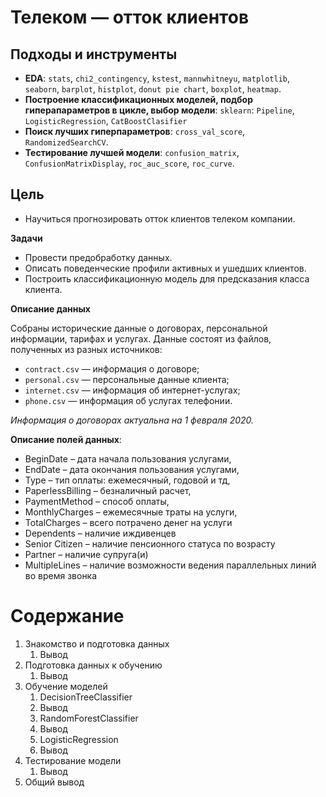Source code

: # Телеком — отток клиентов


## Подходы и инструменты
* **EDA**: `stats`, `chi2_contingency`, `kstest`, `mannwhitneyu`, `matplotlib`, `seaborn`, `barplot`, `histplot`, `donut pie chart`, `boxplot`, `heatmap`.
* **Построение классификационных моделей, подбор гиперапараметров в цикле, выбор модели**: `sklearn`: `Pipeline`, `LogisticRegression`,  `CatBoostClasifier`
* **Поиск лучших гиперпараметров**: `cross_val_score`, `RandomizedSearchCV`.
* **Тестирование лучшей модели**: `confusion_matrix`, `ConfusionMatrixDisplay`, `roc_auc_score`, `roc_curve`.

## Цель

* Научиться прогнозировать отток клиентов телеком компании.

**Задачи**
* Провести предобработку данных.
* Описать поведенческие профили активных и ушедших клиентов.
* Построить классификационную модель для предсказания класса клиента.




**Описание данных**

Собраны исторические данные о договорах, персональной информации, тарифах и услугах.
Данные состоят из файлов, полученных из разных источников:

- `contract.csv` — информация о договоре;
- `personal.csv` — персональные данные клиента;
- `internet.csv` — информация об интернет-услугах;
- `phone.csv` — информация об услугах телефонии.

*Информация о договорах актуальна на 1 февраля 2020.*


**Описание полей данных**:
* BeginDate – дата начала пользования услугами,
* EndDate – дата окончания пользования услугами,
* Type – тип оплаты: ежемесячный, годовой и тд,
* PaperlessBilling – безналичный расчет,
* PaymentMethod – способ оплаты,
* MonthlyCharges – ежемесячные траты на услуги,
* TotalCharges – всего потрачено денег на услуги
* Dependents – наличие иждивенцев
* Senior Citizen – наличие пенсионного статуса по возрасту
* Partner – наличие супруга(и)
* MultipleLines – наличие возможности ведения параллельных линий во время звонка






# Содержание
1.  Знакомство и подготовка данных
    1. Вывод
2. Подготовка данных к обучению
    1. Вывод 
3. Обучение моделей
      1. DecisionTreeClassifier
      2. Вывод
      3. RandomForestClassifier
      4. Вывод
      5. LogisticRegression
      6. Вывод 
4. Тестирование модели
    1. Вывод 
6. Общий вывод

## What you will do:
Go through the material and copy out every line with "договорах" in it.

## Task result:
Собраны исторические данные о договорах, персональной информации, тарифах и услугах.
*Информация о договорах актуальна на 1 февраля 2020.*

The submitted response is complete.